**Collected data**
====================

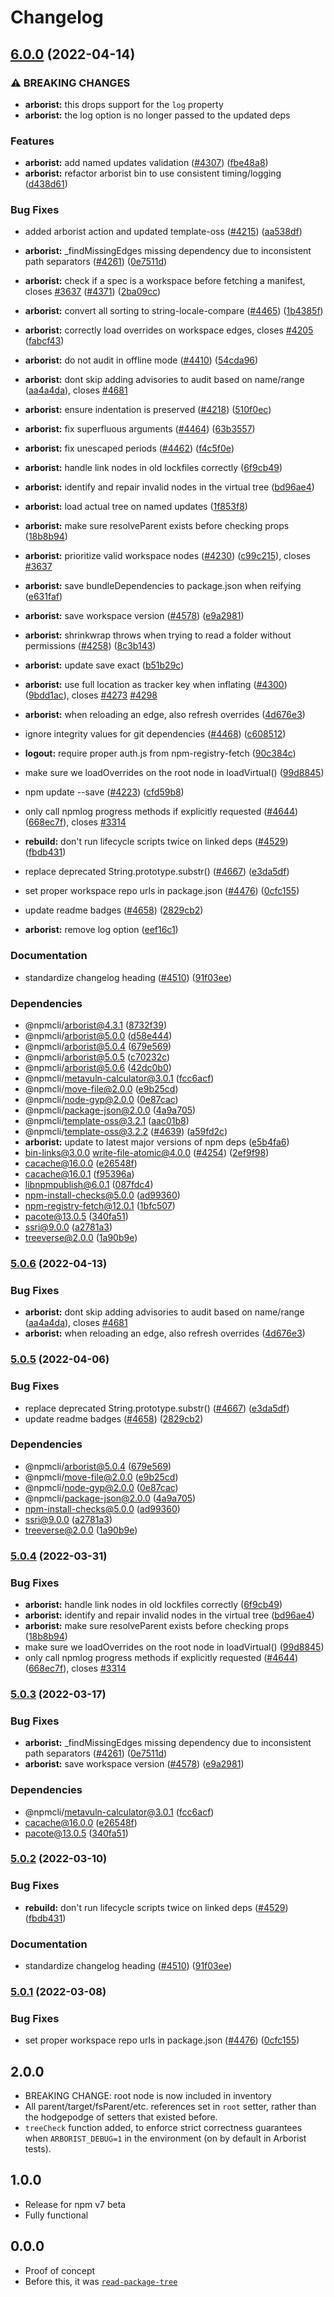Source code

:# Changelog

## [6.0.0](https://github.com/anthonysidesap/cli/compare/arborist-v5.0.6...arborist-v6.0.0) (2022-04-14)


### ⚠ BREAKING CHANGES

* **arborist:** this drops support for the `log` property
* **arborist:** the log option is no longer passed to the updated deps

### Features

* **arborist:** add named updates validation ([#4307](https://github.com/anthonysidesap/cli/issues/4307)) ([fbe48a8](https://github.com/anthonysidesap/cli/commit/fbe48a84047e0c5de31bdaa84707f0f8fdcef71d))
* **arborist:** refactor arborist bin to use consistent timing/logging ([d438d61](https://github.com/anthonysidesap/cli/commit/d438d61d4f689966de8f964afe212d1319b8d460))


### Bug Fixes

* added arborist action and updated template-oss ([#4215](https://github.com/anthonysidesap/cli/issues/4215)) ([aa538df](https://github.com/anthonysidesap/cli/commit/aa538df4c19f46d2e24e2635d1214176c662fcea))
* **arborist:** _findMissingEdges missing dependency due to inconsistent path separators ([#4261](https://github.com/anthonysidesap/cli/issues/4261)) ([0e7511d](https://github.com/anthonysidesap/cli/commit/0e7511d144bdb6624e4c0fdfb31b4b42ed2954c9))
* **arborist:** check if a spec is a workspace before fetching a manifest, closes [#3637](https://github.com/anthonysidesap/cli/issues/3637) ([#4371](https://github.com/anthonysidesap/cli/issues/4371)) ([2ba09cc](https://github.com/anthonysidesap/cli/commit/2ba09cc0d7d56a064aa67bbb1881d381e6504888))
* **arborist:** convert all sorting to string-locale-compare ([#4465](https://github.com/anthonysidesap/cli/issues/4465)) ([1b4385f](https://github.com/anthonysidesap/cli/commit/1b4385f85e8f6dd5015080cdd3e02a8fa3749ffd))
* **arborist:** correctly load overrides on workspace edges, closes [#4205](https://github.com/anthonysidesap/cli/issues/4205) ([fabcf43](https://github.com/anthonysidesap/cli/commit/fabcf431a63ecf93b56ae5d9a05ad4e7ef280c2a))
* **arborist:** do not audit in offline mode ([#4410](https://github.com/anthonysidesap/cli/issues/4410)) ([54cda96](https://github.com/anthonysidesap/cli/commit/54cda9697b776fae807966097315c7b836623743))
* **arborist:** dont skip adding advisories to audit based on name/range ([aa4a4da](https://github.com/anthonysidesap/cli/commit/aa4a4da336a6ec1963394fdbd06acb173c842d26)), closes [#4681](https://github.com/anthonysidesap/cli/issues/4681)
* **arborist:** ensure indentation is preserved ([#4218](https://github.com/anthonysidesap/cli/issues/4218)) ([510f0ec](https://github.com/anthonysidesap/cli/commit/510f0ecbc9970ed8c8993107cc03cf27b7b996dc))
* **arborist:** fix superfluous arguments ([#4464](https://github.com/anthonysidesap/cli/issues/4464)) ([63b3557](https://github.com/anthonysidesap/cli/commit/63b35578bd759cb5f3edaaef1c1122ecd0b27f48))
* **arborist:** fix unescaped periods ([#4462](https://github.com/anthonysidesap/cli/issues/4462)) ([f4c5f0e](https://github.com/anthonysidesap/cli/commit/f4c5f0e52679b1aa42db833fc23dc07d96cc904e))
* **arborist:** handle link nodes in old lockfiles correctly ([6f9cb49](https://github.com/anthonysidesap/cli/commit/6f9cb490e7299976c43c6a118036c130671fe188))
* **arborist:** identify and repair invalid nodes in the virtual tree ([bd96ae4](https://github.com/anthonysidesap/cli/commit/bd96ae4071f9cc8a65e741f414db12e98537971d))
* **arborist:** load actual tree on named updates ([1f853f8](https://github.com/anthonysidesap/cli/commit/1f853f8bf7cecd1222703dde676a4b664526141d))
* **arborist:** make sure resolveParent exists before checking props ([18b8b94](https://github.com/anthonysidesap/cli/commit/18b8b94357d8f57301fbaa0f1e5dc2cf1128bf3e))
* **arborist:** prioritize valid workspace nodes ([#4230](https://github.com/anthonysidesap/cli/issues/4230)) ([c99c215](https://github.com/anthonysidesap/cli/commit/c99c2151a868672c017f64ff0ecb12149a2fb095)), closes [#3637](https://github.com/anthonysidesap/cli/issues/3637)
* **arborist:** save bundleDependencies to package.json when reifying ([e631faf](https://github.com/anthonysidesap/cli/commit/e631faf7b5f414c233d723ee11413264532b37de))
* **arborist:** save workspace version ([#4578](https://github.com/anthonysidesap/cli/issues/4578)) ([e9a2981](https://github.com/anthonysidesap/cli/commit/e9a2981f55f84ff521ef597883a4e732d08ce1c1))
* **arborist:** shrinkwrap throws when trying to read a folder without permissions ([#4258](https://github.com/anthonysidesap/cli/issues/4258)) ([8c3b143](https://github.com/anthonysidesap/cli/commit/8c3b143ca20d0da56c0ce2764e288a4c203b9f93))
* **arborist:** update save exact ([b51b29c](https://github.com/anthonysidesap/cli/commit/b51b29c563fa97aa4fbf38250d1f04e879a8d961))
* **arborist:** use full location as tracker key when inflating ([#4300](https://github.com/anthonysidesap/cli/issues/4300)) ([9bdd1ac](https://github.com/anthonysidesap/cli/commit/9bdd1ace86300a8ee562027bbc5cb57d62dc7ba8)), closes [#4273](https://github.com/anthonysidesap/cli/issues/4273) [#4298](https://github.com/anthonysidesap/cli/issues/4298)
* **arborist:** when reloading an edge, also refresh overrides ([4d676e3](https://github.com/anthonysidesap/cli/commit/4d676e31a68f081b8553eff4e79db1f29acf47e1))
* ignore integrity values for git dependencies ([#4468](https://github.com/anthonysidesap/cli/issues/4468)) ([c608512](https://github.com/anthonysidesap/cli/commit/c608512ed03ccf87dc989cec2849d14bf034513a))
* **logout:** require proper auth.js from npm-registry-fetch ([90c384c](https://github.com/anthonysidesap/cli/commit/90c384ccccac32c80c481a04c438cbcbea82539c))
* make sure we loadOverrides on the root node in loadVirtual() ([99d8845](https://github.com/anthonysidesap/cli/commit/99d88454248f950b82652b592fe2b4d019c1060b))
* npm update --save ([#4223](https://github.com/anthonysidesap/cli/issues/4223)) ([cfd59b8](https://github.com/anthonysidesap/cli/commit/cfd59b8c81078f842328b13a23a234150842cd58))
* only call npmlog progress methods if explicitly requested ([#4644](https://github.com/anthonysidesap/cli/issues/4644)) ([668ec7f](https://github.com/anthonysidesap/cli/commit/668ec7f33b7a76f5e86a59f7e5a6c0e068a242b1)), closes [#3314](https://github.com/anthonysidesap/cli/issues/3314)
* **rebuild:** don't run lifecycle scripts twice on linked deps ([#4529](https://github.com/anthonysidesap/cli/issues/4529)) ([fbdb431](https://github.com/anthonysidesap/cli/commit/fbdb43138ab8e682efb7668767465e7066d43b9f))
* replace deprecated String.prototype.substr() ([#4667](https://github.com/anthonysidesap/cli/issues/4667)) ([e3da5df](https://github.com/anthonysidesap/cli/commit/e3da5df4152fbe547f7871547165328e1bf06262))
* set proper workspace repo urls in package.json ([#4476](https://github.com/anthonysidesap/cli/issues/4476)) ([0cfc155](https://github.com/anthonysidesap/cli/commit/0cfc155db5f11ce23419e440111d99a63bf39754))
* update readme badges ([#4658](https://github.com/anthonysidesap/cli/issues/4658)) ([2829cb2](https://github.com/anthonysidesap/cli/commit/2829cb28a432b5ff7beeeb3bf3e7e2e174c1121d))


* **arborist:** remove log option ([eef16c1](https://github.com/anthonysidesap/cli/commit/eef16c18aacfbfed8bcfc72407d2a1b0c5ea00bc))


### Documentation

* standardize changelog heading ([#4510](https://github.com/anthonysidesap/cli/issues/4510)) ([91f03ee](https://github.com/anthonysidesap/cli/commit/91f03ee618bc635f9cfbded735fe98bbfa9d643f))


### Dependencies

* @npmcli/arborist@4.3.1 ([8732f39](https://github.com/anthonysidesap/cli/commit/8732f393ee547e2eada4317613599517c1d8ec0a))
* @npmcli/arborist@5.0.0 ([d58e444](https://github.com/anthonysidesap/cli/commit/d58e4442b0a16c84219d5f80ab88ef68ad209918))
* @npmcli/arborist@5.0.4 ([679e569](https://github.com/anthonysidesap/cli/commit/679e569d5778aef312b37c1ba3bda0171366c9fb))
* @npmcli/arborist@5.0.5 ([c70232c](https://github.com/anthonysidesap/cli/commit/c70232cc12fd9b3b024c2c759edd708af2367b8d))
* @npmcli/arborist@5.0.6 ([42dc0b0](https://github.com/anthonysidesap/cli/commit/42dc0b03d60dc27602dab26a2f8cbfc17bf4ab40))
* @npmcli/metavuln-calculator@3.0.1 ([fcc6acf](https://github.com/anthonysidesap/cli/commit/fcc6acfa808aa556748544edf4e9b73262f77608))
* @npmcli/move-file@2.0.0 ([e9b25cd](https://github.com/anthonysidesap/cli/commit/e9b25cd66bef17e807a84e7b10384f5f4d0064b7))
* @npmcli/node-gyp@2.0.0 ([0e87cac](https://github.com/anthonysidesap/cli/commit/0e87cac8b6f09692f6bd1bf086aadbe323d127b5))
* @npmcli/package-json@2.0.0 ([4a9a705](https://github.com/anthonysidesap/cli/commit/4a9a705de6992a3e9eefecc6c0cf8da45a527c7a))
* @npmcli/template-oss@3.2.1 ([aac01b8](https://github.com/anthonysidesap/cli/commit/aac01b89caf6336a2eb34d696296303cdadd5c08))
* @npmcli/template-oss@3.2.2 ([#4639](https://github.com/anthonysidesap/cli/issues/4639)) ([a59fd2c](https://github.com/anthonysidesap/cli/commit/a59fd2cb863245fce56f96c90ac854e62c5c4d6f))
* **arborist:** update to latest major versions of npm deps ([e5b4fa6](https://github.com/anthonysidesap/cli/commit/e5b4fa6251f0c6b16d84d46d62f5b98ad755385f))
* bin-links@3.0.0 write-file-atomic@4.0.0 ([#4254](https://github.com/anthonysidesap/cli/issues/4254)) ([2ef9f98](https://github.com/anthonysidesap/cli/commit/2ef9f9847c11fe8c0c0494558fe77c15ac4dbc80))
* cacache@16.0.0 ([e26548f](https://github.com/anthonysidesap/cli/commit/e26548fb12a3bb23fbe32a336f1305e083aa51c0))
* cacache@16.0.1 ([f95396a](https://github.com/anthonysidesap/cli/commit/f95396a033b75e2a3e9aa83f0b06c527641027a4))
* libnpmpublish@6.0.1 ([087fdc4](https://github.com/anthonysidesap/cli/commit/087fdc4cb4d6582b2b628087f866e8ca8bc00934))
* npm-install-checks@5.0.0 ([ad99360](https://github.com/anthonysidesap/cli/commit/ad9936063f20829eb9d5358d056593883f17a57b))
* npm-registry-fetch@12.0.1 ([1bfc507](https://github.com/anthonysidesap/cli/commit/1bfc507f2a5afa02f04d4dea2fc6d151d4fef3ac))
* pacote@13.0.5 ([340fa51](https://github.com/anthonysidesap/cli/commit/340fa51f423a518a96c8015a67d8f6144a2e8051))
* ssri@9.0.0 ([a2781a3](https://github.com/anthonysidesap/cli/commit/a2781a367d62328d7f870de878f1b63d66593f4f))
* treeverse@2.0.0 ([1a90b9e](https://github.com/anthonysidesap/cli/commit/1a90b9e9ebe98cce83591e11312aaf41c830f835))

### [5.0.6](https://github.com/npm/cli/compare/arborist-v5.0.5...arborist-v5.0.6) (2022-04-13)


### Bug Fixes

* **arborist:** dont skip adding advisories to audit based on name/range ([aa4a4da](https://github.com/npm/cli/commit/aa4a4da336a6ec1963394fdbd06acb173c842d26)), closes [#4681](https://github.com/npm/cli/issues/4681)
* **arborist:** when reloading an edge, also refresh overrides ([4d676e3](https://github.com/npm/cli/commit/4d676e31a68f081b8553eff4e79db1f29acf47e1))

### [5.0.5](https://github.com/npm/cli/compare/arborist-v5.0.4...arborist-v5.0.5) (2022-04-06)


### Bug Fixes

* replace deprecated String.prototype.substr() ([#4667](https://github.com/npm/cli/issues/4667)) ([e3da5df](https://github.com/npm/cli/commit/e3da5df4152fbe547f7871547165328e1bf06262))
* update readme badges ([#4658](https://github.com/npm/cli/issues/4658)) ([2829cb2](https://github.com/npm/cli/commit/2829cb28a432b5ff7beeeb3bf3e7e2e174c1121d))


### Dependencies

* @npmcli/arborist@5.0.4 ([679e569](https://github.com/npm/cli/commit/679e569d5778aef312b37c1ba3bda0171366c9fb))
* @npmcli/move-file@2.0.0 ([e9b25cd](https://github.com/npm/cli/commit/e9b25cd66bef17e807a84e7b10384f5f4d0064b7))
* @npmcli/node-gyp@2.0.0 ([0e87cac](https://github.com/npm/cli/commit/0e87cac8b6f09692f6bd1bf086aadbe323d127b5))
* @npmcli/package-json@2.0.0 ([4a9a705](https://github.com/npm/cli/commit/4a9a705de6992a3e9eefecc6c0cf8da45a527c7a))
* npm-install-checks@5.0.0 ([ad99360](https://github.com/npm/cli/commit/ad9936063f20829eb9d5358d056593883f17a57b))
* ssri@9.0.0 ([a2781a3](https://github.com/npm/cli/commit/a2781a367d62328d7f870de878f1b63d66593f4f))
* treeverse@2.0.0 ([1a90b9e](https://github.com/npm/cli/commit/1a90b9e9ebe98cce83591e11312aaf41c830f835))

### [5.0.4](https://github.com/npm/cli/compare/arborist-v5.0.3...arborist-v5.0.4) (2022-03-31)


### Bug Fixes

* **arborist:** handle link nodes in old lockfiles correctly ([6f9cb49](https://github.com/npm/cli/commit/6f9cb490e7299976c43c6a118036c130671fe188))
* **arborist:** identify and repair invalid nodes in the virtual tree ([bd96ae4](https://github.com/npm/cli/commit/bd96ae4071f9cc8a65e741f414db12e98537971d))
* **arborist:** make sure resolveParent exists before checking props ([18b8b94](https://github.com/npm/cli/commit/18b8b94357d8f57301fbaa0f1e5dc2cf1128bf3e))
* make sure we loadOverrides on the root node in loadVirtual() ([99d8845](https://github.com/npm/cli/commit/99d88454248f950b82652b592fe2b4d019c1060b))
* only call npmlog progress methods if explicitly requested ([#4644](https://github.com/npm/cli/issues/4644)) ([668ec7f](https://github.com/npm/cli/commit/668ec7f33b7a76f5e86a59f7e5a6c0e068a242b1)), closes [#3314](https://github.com/npm/cli/issues/3314)

### [5.0.3](https://www.github.com/npm/cli/compare/arborist-v5.0.2...arborist-v5.0.3) (2022-03-17)


### Bug Fixes

* **arborist:** _findMissingEdges missing dependency due to inconsistent path separators ([#4261](https://www.github.com/npm/cli/issues/4261)) ([0e7511d](https://www.github.com/npm/cli/commit/0e7511d144bdb6624e4c0fdfb31b4b42ed2954c9))
* **arborist:** save workspace version ([#4578](https://www.github.com/npm/cli/issues/4578)) ([e9a2981](https://www.github.com/npm/cli/commit/e9a2981f55f84ff521ef597883a4e732d08ce1c1))


### Dependencies

* @npmcli/metavuln-calculator@3.0.1 ([fcc6acf](https://www.github.com/npm/cli/commit/fcc6acfa808aa556748544edf4e9b73262f77608))
* cacache@16.0.0 ([e26548f](https://www.github.com/npm/cli/commit/e26548fb12a3bb23fbe32a336f1305e083aa51c0))
* pacote@13.0.5 ([340fa51](https://www.github.com/npm/cli/commit/340fa51f423a518a96c8015a67d8f6144a2e8051))

### [5.0.2](https://www.github.com/npm/cli/compare/arborist-v5.0.1...arborist-v5.0.2) (2022-03-10)


### Bug Fixes

* **rebuild:** don't run lifecycle scripts twice on linked deps ([#4529](https://www.github.com/npm/cli/issues/4529)) ([fbdb431](https://www.github.com/npm/cli/commit/fbdb43138ab8e682efb7668767465e7066d43b9f))


### Documentation

* standardize changelog heading ([#4510](https://www.github.com/npm/cli/issues/4510)) ([91f03ee](https://www.github.com/npm/cli/commit/91f03ee618bc635f9cfbded735fe98bbfa9d643f))

### [5.0.1](https://www.github.com/npm/cli/compare/arborist-v5.0.0...arborist-v5.0.1) (2022-03-08)


### Bug Fixes

* set proper workspace repo urls in package.json ([#4476](https://www.github.com/npm/cli/issues/4476)) ([0cfc155](https://www.github.com/npm/cli/commit/0cfc155db5f11ce23419e440111d99a63bf39754))

## 2.0.0

* BREAKING CHANGE: root node is now included in inventory
* All parent/target/fsParent/etc. references set in `root` setter, rather
  than the hodgepodge of setters that existed before.
* `treeCheck` function added, to enforce strict correctness guarantees when
  `ARBORIST_DEBUG=1` in the environment (on by default in Arborist tests).

## 1.0.0

* Release for npm v7 beta
* Fully functional

## 0.0.0

* Proof of concept
* Before this, it was [`read-package-tree`](http://npm.im/read-package-tree)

====================

**Exercise objective**
This exercise asks for an exact copy of the lines from the first one in the data through the line that contains "refactor arborist bin", pictures excluded.

**Exercise answer**
Source code

:# Changelog

## [6.0.0](https://github.com/anthonysidesap/cli/compare/arborist-v5.0.6...arborist-v6.0.0) (2022-04-14)


### ⚠ BREAKING CHANGES

* **arborist:** this drops support for the `log` property
* **arborist:** the log option is no longer passed to the updated deps

### Features

* **arborist:** add named updates validation ([#4307](https://github.com/anthonysidesap/cli/issues/4307)) ([fbe48a8](https://github.com/anthonysidesap/cli/commit/fbe48a84047e0c5de31bdaa84707f0f8fdcef71d))
* **arborist:** refactor arborist bin to use consistent timing/logging ([d438d61](https://github.com/anthonysidesap/cli/commit/d438d61d4f689966de8f964afe212d1319b8d460))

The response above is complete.